■ TASK TO COMPLETE: For the data below, please report each line where the word "Remove" is found.

■ EXERCISE INPUTS:
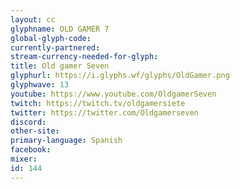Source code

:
 ```yaml
---
layout: cc
glyphname: OLD GAMER 7
global-glyph-code: 
currently-partnered: 
stream-currency-needed-for-glyph: 
title: Old gamer Seven
glyphurl: https://i.glyphs.wf/glyphs/OldGamer.png
glyphwave: 13
youtube: https://www.youtube.com/OldgamerSeven
twitch: https://twitch.tv/oldgamersiete
twitter: https://twitter.com/Oldgamerseven
discord: 
other-site: 
primary-language: Spanish
facebook: 
mixer: 
id: 144
---
```



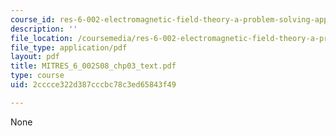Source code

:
 ```yaml
---
course_id: res-6-002-electromagnetic-field-theory-a-problem-solving-approach-spring-2008
description: ''
file_location: /coursemedia/res-6-002-electromagnetic-field-theory-a-problem-solving-approach-spring-2008/2cccce322d387cccbc78c3ed65843f49_MITRES_6_002S08_chp03_text.pdf
file_type: application/pdf
layout: pdf
title: MITRES_6_002S08_chp03_text.pdf
type: course
uid: 2cccce322d387cccbc78c3ed65843f49

---
```

None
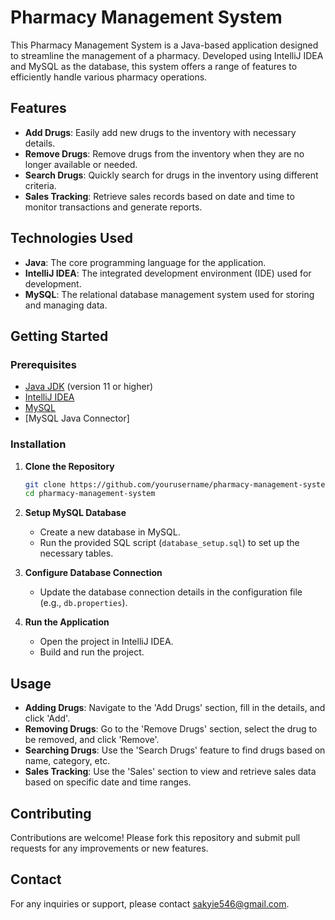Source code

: 
# Pharmacy Management System

This Pharmacy Management System is a Java-based application designed to streamline the management of a pharmacy. Developed using IntelliJ IDEA and MySQL as the database, this system offers a range of features to efficiently handle various pharmacy operations.

## Features

- **Add Drugs**: Easily add new drugs to the inventory with necessary details.
- **Remove Drugs**: Remove drugs from the inventory when they are no longer available or needed.
- **Search Drugs**: Quickly search for drugs in the inventory using different criteria.
- **Sales Tracking**: Retrieve sales records based on date and time to monitor transactions and generate reports.

## Technologies Used

- **Java**: The core programming language for the application.
- **IntelliJ IDEA**: The integrated development environment (IDE) used for development.
- **MySQL**: The relational database management system used for storing and managing data.

## Getting Started

### Prerequisites

- [Java JDK](https://www.oracle.com/java/technologies/javase-jdk11-downloads.html) (version 11 or higher)
- [IntelliJ IDEA](https://www.jetbrains.com/idea/download/)
- [MySQL](https://dev.mysql.com/downloads/installer/)
- [MySQL Java Connector]

### Installation

1. **Clone the Repository**
   ```sh
   git clone https://github.com/yourusername/pharmacy-management-system.git
   cd pharmacy-management-system
   ```

2. **Setup MySQL Database**
   - Create a new database in MySQL.
   - Run the provided SQL script (`database_setup.sql`) to set up the necessary tables.

3. **Configure Database Connection**
   - Update the database connection details in the configuration file (e.g., `db.properties`).

4. **Run the Application**
   - Open the project in IntelliJ IDEA.
   - Build and run the project.

## Usage

- **Adding Drugs**: Navigate to the 'Add Drugs' section, fill in the details, and click 'Add'.
- **Removing Drugs**: Go to the 'Remove Drugs' section, select the drug to be removed, and click 'Remove'.
- **Searching Drugs**: Use the 'Search Drugs' feature to find drugs based on name, category, etc.
- **Sales Tracking**: Use the 'Sales' section to view and retrieve sales data based on specific date and time ranges.

## Contributing

Contributions are welcome! Please fork this repository and submit pull requests for any improvements or new features.

## Contact

For any inquiries or support, please contact [sakyie546@gmail.com](mailto:sakyie546@gmail.com).

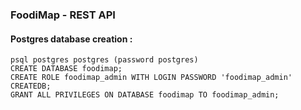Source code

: ### FoodiMap - REST API
#### Postgres database creation : 
```shell
psql postgres postgres (password postgres)
CREATE DATABASE foodimap;
CREATE ROLE foodimap_admin WITH LOGIN PASSWORD 'foodimap_admin' CREATEDB;
GRANT ALL PRIVILEGES ON DATABASE foodimap TO foodimap_admin;
```
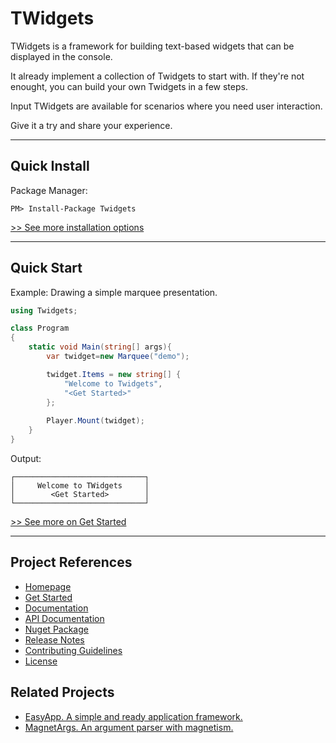 # TWidgets

TWidgets is a framework for building text-based widgets that can be displayed in the console.

It already implement a collection of Twidgets to start with. If they're not enought, you can build your own Twidgets in a few steps.

Input TWidgets are available for scenarios where you need user interaction.

Give it a try and share your experience.

----

## Quick Install
Package Manager:
``` shell
PM> Install-Package Twidgets
```

[>> See more installation options](https://arttorres.github.io/TWidgets/articles/install.html)

---
## Quick Start
Example: Drawing a simple marquee presentation.

``` csharp
using Twidgets;

class Program
{
    static void Main(string[] args){
        var twidget=new Marquee("demo");

        twidget.Items = new string[] {
            "Welcome to Twidgets",
            "<Get Started>"
        };
        
        Player.Mount(twidget);
    }
}
```

Output:

``` shell
┌─────────────────────────────┐
│     Welcome to TWidgets     │
│        <Get Started>        │
└─────────────────────────────┘
```
[>> See more on Get Started](https://arttorres.github.io/TWidgets/articles/quickstart.html)

---
## Project References
- [Homepage](https://arttorres.github.io/TWidgets)
- [Get Started](https://arttorres.github.io/TWidgets/articles/quickstart.html)
- [Documentation](https://arttorres.github.io/TWidgets/articles/intro.html)
- [API Documentation](https://arttorres.github.io/TWidgets/api/TWidgets.html)
- [Nuget Package](https://www.nuget.org/packages/TWidgets)
- [Release Notes](https://github.com/arttorres/TWidgets/releases)
- [Contributing Guidelines](https://github.com/ArtTorres/TWidgets/blob/master/.github/CONTRIBUTING.md)
- [License](https://github.com/ArtTorres/TWidgets/blob/master/LICENSE)

## Related Projects
- [EasyApp. A simple and ready application framework.](https://github.com/arttorres/EasyApp)
- [MagnetArgs. An argument parser with magnetism.](https://github.com/arttorres/MagnetArgs)
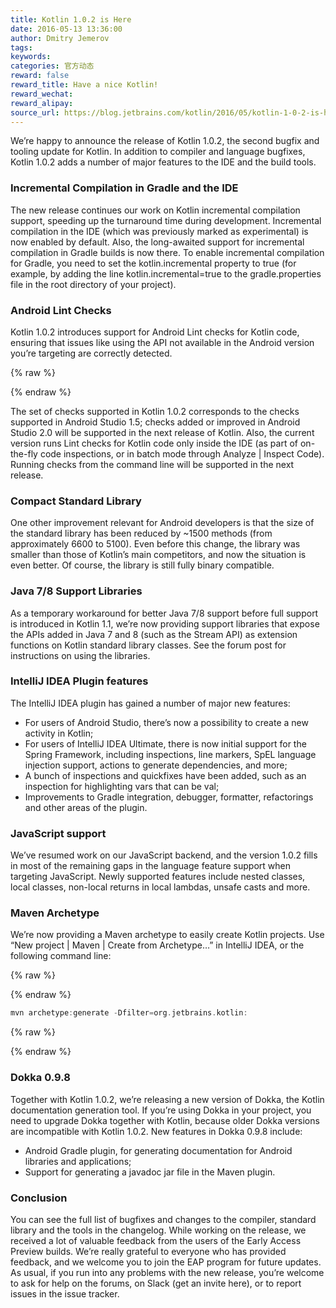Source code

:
 ```yaml
---
title: Kotlin 1.0.2 is Here
date: 2016-05-13 13:36:00
author: Dmitry Jemerov
tags:
keywords:
categories: 官方动态
reward: false
reward_title: Have a nice Kotlin!
reward_wechat:
reward_alipay:
source_url: https://blog.jetbrains.com/kotlin/2016/05/kotlin-1-0-2-is-here/
---
```


We’re happy to announce the release of Kotlin 1.0.2, the second bugfix and tooling update for Kotlin. In addition to compiler and language bugfixes, Kotlin 1.0.2 adds a number of major features to the IDE and the build tools.
### Incremental Compilation in Gradle and the IDE

The new release continues our work on Kotlin incremental compilation support, speeding up the turnaround time during development. Incremental compilation in the IDE (which was previously marked as experimental) is now enabled by default. Also, the long-awaited support for incremental compilation in Gradle builds is now there.
To enable incremental compilation for Gradle, you need to set the kotlin.incremental property to true (for example, by adding the line kotlin.incremental=true to the gradle.properties file in the root directory of your project).
### Android Lint Checks

Kotlin 1.0.2 introduces support for Android Lint checks for Kotlin code, ensuring that issues like using the API not available in the Android version you’re targeting are correctly detected.

{% raw %}
<p><span id="more-3865"></span></p>
{% endraw %}

The set of checks supported in Kotlin 1.0.2 corresponds to the checks supported in Android Studio 1.5; checks added or improved in Android Studio 2.0 will be supported in the next release of Kotlin. Also, the current version runs Lint checks for Kotlin code only inside the IDE (as part of on-the-fly code inspections, or in batch mode through Analyze | Inspect Code). Running checks from the command line will be supported in the next release.
### Compact Standard Library

One other improvement relevant for Android developers is that the size of the standard library has been reduced by ~1500 methods (from approximately 6600 to 5100). Even before this change, the library was smaller than those of Kotlin’s main competitors, and now the situation is even better. Of course, the library is still fully binary compatible.
### Java 7/8 Support Libraries

As a temporary workaround for better Java 7/8 support before full support is introduced in Kotlin 1.1, we’re now providing support libraries that expose the APIs added in Java 7 and 8 (such as the Stream API) as extension functions on Kotlin standard library classes. See the forum post for instructions on using the libraries.
### IntelliJ IDEA Plugin features

The IntelliJ IDEA plugin has gained a number of major new features:

* For users of Android Studio, there’s now a possibility to create a new activity in Kotlin;
* For users of IntelliJ IDEA Ultimate, there is now initial support for the Spring Framework, including inspections, line markers, SpEL language injection support, actions to generate dependencies, and more;
* A bunch of inspections and quickfixes have been added, such as an inspection for highlighting vars that can be val;
* Improvements to Gradle integration, debugger, formatter, refactorings and other areas of the plugin.

### JavaScript support

We’ve resumed work on our JavaScript backend, and the version 1.0.2 fills in most of the remaining gaps in the language feature support when targeting JavaScript. Newly supported features include nested classes, local classes, non-local returns in local lambdas, unsafe casts and more.
### Maven Archetype

We’re now providing a Maven archetype to easily create Kotlin projects. Use “New project | Maven | Create from Archetype…” in IntelliJ IDEA, or the following command line:

{% raw %}
<p></p>
{% endraw %}

```kotlin
mvn archetype:generate -Dfilter=org.jetbrains.kotlin:
```

{% raw %}
<p></p>
{% endraw %}

### Dokka 0.9.8

Together with Kotlin 1.0.2, we’re releasing a new version of Dokka, the Kotlin documentation generation tool. If you’re using Dokka in your project, you need to upgrade Dokka together with Kotlin, because older Dokka versions are incompatible with Kotlin 1.0.2. New features in Dokka 0.9.8 include:

* Android Gradle plugin, for generating documentation for Android libraries and applications;
* Support for generating a javadoc jar file in the Maven plugin.

### Conclusion

You can see the full list of bugfixes and changes to the compiler, standard library and the tools in the changelog.
While working on the release, we received a lot of valuable feedback from the users of the Early Access Preview builds. We’re really grateful to everyone who has provided feedback, and we welcome you to join the EAP program for future updates.
As usual, if you run into any problems with the new release, you’re welcome to ask for help on the forums, on Slack (get an invite here), or to report issues in the issue tracker.
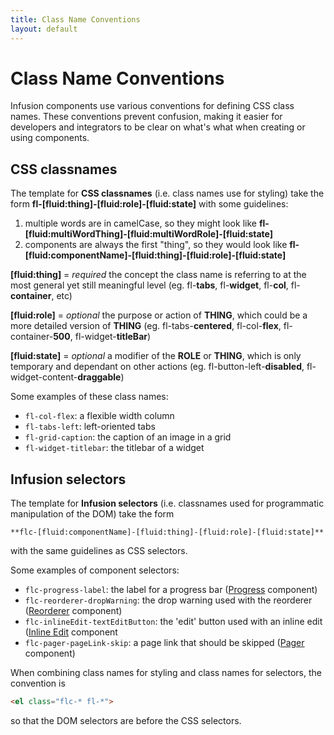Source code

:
 ```yaml
---
title: Class Name Conventions
layout: default
---
```


# Class Name Conventions #

Infusion components use various conventions for defining CSS class names. These conventions prevent confusion, making it easier for developers and integrators to be clear on what's what when creating or using components.

## CSS classnames ##

The template for **CSS classnames** (i.e. class names use for styling) take the form **fl-[fluid:thing]-[fluid:role]-[fluid:state]** with some guidelines:

1. multiple words are in camelCase, so they might look like **fl-[fluid:multiWordThing]-[fluid:multiWordRole]-[fluid:state]**
2. components are always the first "thing", so they would look like **fl-[fluid:componentName]-[fluid:thing]-[fluid:role]-[fluid:state]**

**[fluid:thing]** = _required_ the concept the class name is referring to at the most general yet still meaningful level (eg. fl-**tabs**, fl-**widget**, fl-**col**, fl-**container**, etc)

**[fluid:role]** = _optional_ the purpose or action of **THING**, which could be a more detailed version of **THING** (eg. fl-tabs-**centered**, fl-col-**flex**, fl-container-**500**, fl-widget-**titleBar**)

**[fluid:state]** = _optional_ a modifier of the **ROLE** or **THING**, which is only temporary and dependant on other actions (eg. fl-button-left-**disabled**, fl-widget-content-**draggable**)

Some examples of these class names:

* `fl-col-flex`: a flexible width column
* `fl-tabs-left`: left-oriented tabs
* `fl-grid-caption`: the caption of an image in a grid
* `fl-widget-titlebar`: the titlebar of a widget

## Infusion selectors ##

The template for **Infusion selectors** (i.e. classnames used for programmatic manipulation of the DOM) take the form

    **flc-[fluid:componentName]-[fluid:thing]-[fluid:role]-[fluid:state]**

with the same guidelines as CSS selectors.

Some examples of component selectors:

* `flc-progress-label`: the label for a progress bar ([Progress](to-do/Progress.md) component)
* `flc-reorderer-dropWarning`: the drop warning used with the reorderer ([Reorderer](to-do/Reorderer.md) component)
* `flc-inlineEdit-textEditButton`: the 'edit' button used with an inline edit ([Inline Edit](to-do/InlineEdit.md) component
* `flc-pager-pageLink-skip`: a page link that should be skipped ([Pager](to-do/Pager.md) component)

When combining class names for styling and class names for selectors, the convention is 

```html
<el class="flc-* fl-*">
```

so that the DOM selectors are before the CSS selectors.
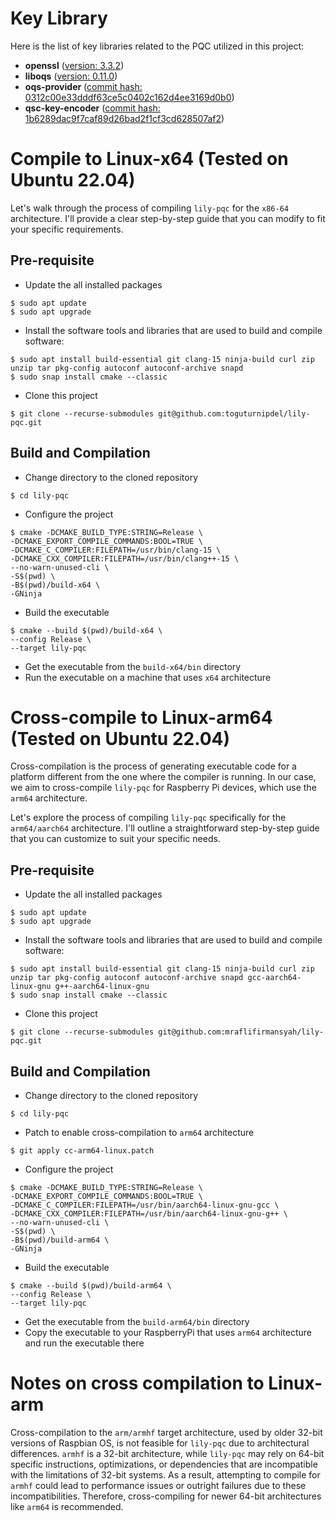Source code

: # Key Library
Here is the list of key libraries related to the PQC utilized in this project:
- **openssl** ([version: 3.3.2](https://github.com/openssl/openssl/releases/tag/openssl-3.3.2))
- **liboqs** ([version: 0.11.0](https://github.com/open-quantum-safe/liboqs/releases/tag/0.11.0))
- **oqs-provider** ([commit hash: 0312c00e33dddf63ce5c0402c162d4ee3169d0b0](https://github.com/open-quantum-safe/oqs-provider/tree/0312c00e33dddf63ce5c0402c162d4ee3169d0b0))
- **qsc-key-encoder** ([commit hash: 1b6289dac9f7caf89d26bad2f1cf3cd628507af2](https://github.com/Quantum-Safe-Collaboration/qsc-key-encoder/tree/1b6289dac9f7caf89d26bad2f1cf3cd628507af2))

# Compile to Linux-x64 (Tested on Ubuntu 22.04)
Let's walk through the process of compiling `lily-pqc` for the `x86-64` architecture. I'll provide a clear step-by-step guide that you can modify to fit your specific requirements.

## Pre-requisite
- Update the all installed packages
```
$ sudo apt update
$ sudo apt upgrade
```

- Install the software tools and libraries that are used to build and compile software:
```
$ sudo apt install build-essential git clang-15 ninja-build curl zip unzip tar pkg-config autoconf autoconf-archive snapd
$ sudo snap install cmake --classic
```

- Clone this project
```
$ git clone --recurse-submodules git@github.com:toguturnipdel/lily-pqc.git
```

## Build and Compilation
- Change directory to the cloned repository
```
$ cd lily-pqc
```

- Configure the project
```
$ cmake -DCMAKE_BUILD_TYPE:STRING=Release \
-DCMAKE_EXPORT_COMPILE_COMMANDS:BOOL=TRUE \
-DCMAKE_C_COMPILER:FILEPATH=/usr/bin/clang-15 \
-DCMAKE_CXX_COMPILER:FILEPATH=/usr/bin/clang++-15 \
--no-warn-unused-cli \
-S$(pwd) \
-B$(pwd)/build-x64 \
-GNinja
```

- Build the executable
```
$ cmake --build $(pwd)/build-x64 \
--config Release \
--target lily-pqc
```

- Get the executable from the `build-x64/bin` directory
- Run the executable on a machine that uses `x64` architecture

# Cross-compile to Linux-arm64 (Tested on Ubuntu 22.04)
Cross-compilation is the process of generating executable code for a platform different from the one where the compiler is running. In our case, we aim to cross-compile `lily-pqc` for Raspberry Pi devices, which use the `arm64` architecture.

Let's explore the process of compiling `lily-pqc` specifically for the `arm64/aarch64` architecture. I'll outline a straightforward step-by-step guide that you can customize to suit your specific needs.

## Pre-requisite
- Update the all installed packages
```
$ sudo apt update
$ sudo apt upgrade
```
- Install the software tools and libraries that are used to build and compile software:
```
$ sudo apt install build-essential git clang-15 ninja-build curl zip unzip tar pkg-config autoconf autoconf-archive snapd gcc-aarch64-linux-gnu g++-aarch64-linux-gnu
$ sudo snap install cmake --classic
```

- Clone this project
```
$ git clone --recurse-submodules git@github.com:mraflifirmansyah/lily-pqc.git
```

## Build and Compilation
- Change directory to the cloned repository
```
$ cd lily-pqc
```

- Patch to enable cross-compilation to `arm64` architecture
```
$ git apply cc-arm64-linux.patch
```

- Configure the project
```
$ cmake -DCMAKE_BUILD_TYPE:STRING=Release \
-DCMAKE_EXPORT_COMPILE_COMMANDS:BOOL=TRUE \
-DCMAKE_C_COMPILER:FILEPATH=/usr/bin/aarch64-linux-gnu-gcc \
-DCMAKE_CXX_COMPILER:FILEPATH=/usr/bin/aarch64-linux-gnu-g++ \
--no-warn-unused-cli \
-S$(pwd) \
-B$(pwd)/build-arm64 \
-GNinja
```

- Build the executable
```
$ cmake --build $(pwd)/build-arm64 \
--config Release \
--target lily-pqc
```

- Get the executable from the `build-arm64/bin` directory
- Copy the executable to your RaspberryPi that uses `arm64` architecture and run the executable there

# Notes on cross compilation to Linux-arm

Cross-compilation to the `arm/armhf` target architecture, used by older 32-bit versions of Raspbian OS, is not feasible for `lily-pqc` due to architectural differences. `armhf` is a 32-bit architecture, while `lily-pqc` may rely on 64-bit specific instructions, optimizations, or dependencies that are incompatible with the limitations of 32-bit systems. As a result, attempting to compile for `armhf` could lead to performance issues or outright failures due to these incompatibilities. Therefore, cross-compiling for newer 64-bit architectures like `arm64` is recommended.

■ OUTPUT OF THE EXERCISE:
- **Remove Drugs**: Remove drugs from the inventory when they are no longer available or needed.
- **Removing Drugs**: Go to the 'Remove Drugs' section, select the drug to be removed, and click 'Remove'.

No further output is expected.